Wherever the string "MediaPro" shows up in the records below, return that line.

## Data provided:
....................

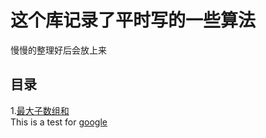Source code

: ﻿这个库记录了平时写的一些算法
============================

慢慢的整理好后会放上来

## 目录 

1.[最大子数组和](./MaxSubArraySum/README.md)<br/>
This is a test for [google](www.google.com)<br/>
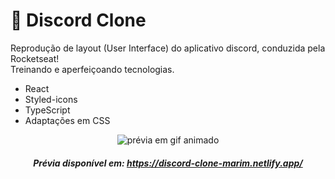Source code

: # <span>&#129311;</span> Discord Clone
Reprodução de layout (User Interface) do aplicativo discord, conduzida pela Rocketseat!</br>
Treinando e aperfeiçoando tecnologias.

<ul>
<li>React</li>
<li>Styled-icons</li>
<li>TypeScript</li>
<li>Adaptações em CSS</li>
</ul>

<div align="center">
<img src="https://s7.gifyu.com/images/ezgif.com-video-to-gif6bcdcde3e6cd6750.gif" alt="prévia em gif animado" border="0" />
<h5><i>Prévia disponível em: <a href="https://marianasmmattos.github.io/clone-discord/">https://discord-clone-marim.netlify.app/</a> <i></h5>
</div>
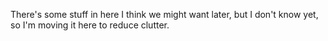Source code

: There's some stuff in here I think we might want later, but I don't know yet, so I'm moving it here to reduce clutter.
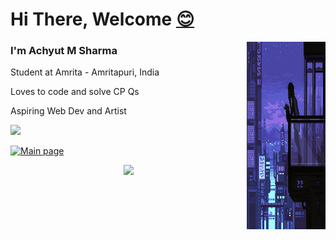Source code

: # Hi There, Welcome [😊](https://www.youtube.com/watch?v=xvFZjo5PgG0)
<img src="https://github.com/MinorMist/minormist/blob/main/img/lofi.gif" width="25%" height="25%" style="height: 300px;
    overflow: scroll;" align="right"/>
    
### I'm Achyut M Sharma
Student at Amrita - Amritapuri, India

Loves to code and solve CP Qs

Aspiring Web Dev and Artist

![](https://komarev.com/ghpvc/?username=minormist&color=red)


[![Main page](https://holopin.me/minormist)](https://holopin.io/@minormist)


<div>
<p align="center" >
  <a href="https://github.com/anuraghazra/github-readme-stats"> 
    <img  src="https://github-readme-stats.vercel.app/api?username=minormist&&show_icons=true&theme=dark"/>
  </a>
</p>
</div>
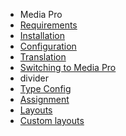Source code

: - Media Pro
- [Requirements](MediaPro/requirements.md)
- [Installation](MediaPro/installation.md)
- [Configuration](MediaPro/configuration.md)
- [Translation](MediaPro/translation.md)
- [Switching to Media Pro](MediaPro/switching_to_pro.md)
- divider
- [Type Config](MediaPro/type_config.md)
- [Assignment](MediaPro/assignment.md)
- [Layouts](MediaPro/layouts.md)
- [Custom layouts](MediaPro/custom_layouts.md)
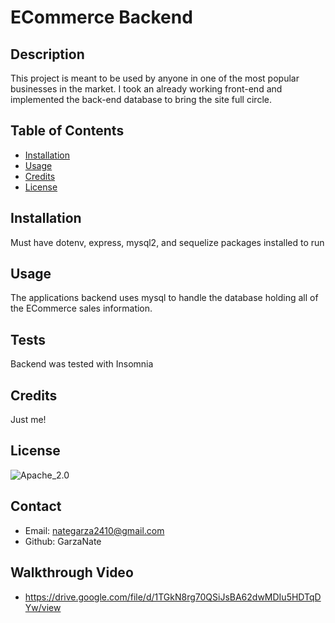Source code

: 
# ECommerce Backend

## Description
This project is meant to be used by anyone in one of the most popular businesses in the market. I took an already working front-end and implemented the back-end database to bring the site full circle.

## Table of Contents
* [Installation](#installation)
* [Usage](#usage)
* [Credits](#credits)
* [License](#license)

## Installation
Must have dotenv, express, mysql2, and sequelize packages installed to run

## Usage
The applications backend uses mysql to handle the database holding all of the ECommerce sales information.

## Tests
Backend was tested with Insomnia

## Credits
Just me!


## License
![Apache_2.0](https://img.shields.io/badge/LICENSE-Apache_2.0-blueviolet)

## Contact
* Email: nategarza2410@gmail.com
* Github: GarzaNate

## Walkthrough Video
* https://drive.google.com/file/d/1TGkN8rg70QSiJsBA62dwMDIu5HDTqDYw/view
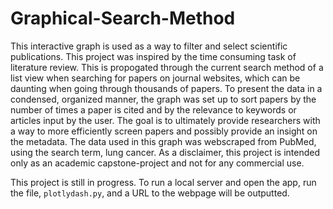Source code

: # Graphical-Search-Method

This interactive graph is used as a way to filter and select scientific publications. This project was inspired by the time consuming task of literature review. This is propogated through the current search method of a list view when searching for papers on journal websites, which can be daunting when going through thousands of papers. To present the data in a condensed, organized manner, the graph was set up to sort papers by the number of times a paper is cited and by the relevance to keywords or articles input by the user. The goal is to ultimately provide researchers with a way to more efficiently screen papers and possibly provide an insight on the metadata. The data used in this graph was webscraped from PubMed, using the search term, lung cancer. As a disclaimer, this project is intended only as an academic capstone-project and not for any commercial use.

This project is still in progress. To run a local server and open the app, run the file, `plotlydash.py`, and a URL to the webpage will be outputted.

....................

## Answer below:
- [Requirements](MediaPro/requirements.md)
- [Installation](MediaPro/installation.md)
- [Configuration](MediaPro/configuration.md)
- [Translation](MediaPro/translation.md)
- [Switching to Media Pro](MediaPro/switching_to_pro.md)
- [Type Config](MediaPro/type_config.md)
- [Assignment](MediaPro/assignment.md)
- [Layouts](MediaPro/layouts.md)
- [Custom layouts](MediaPro/custom_layouts.md)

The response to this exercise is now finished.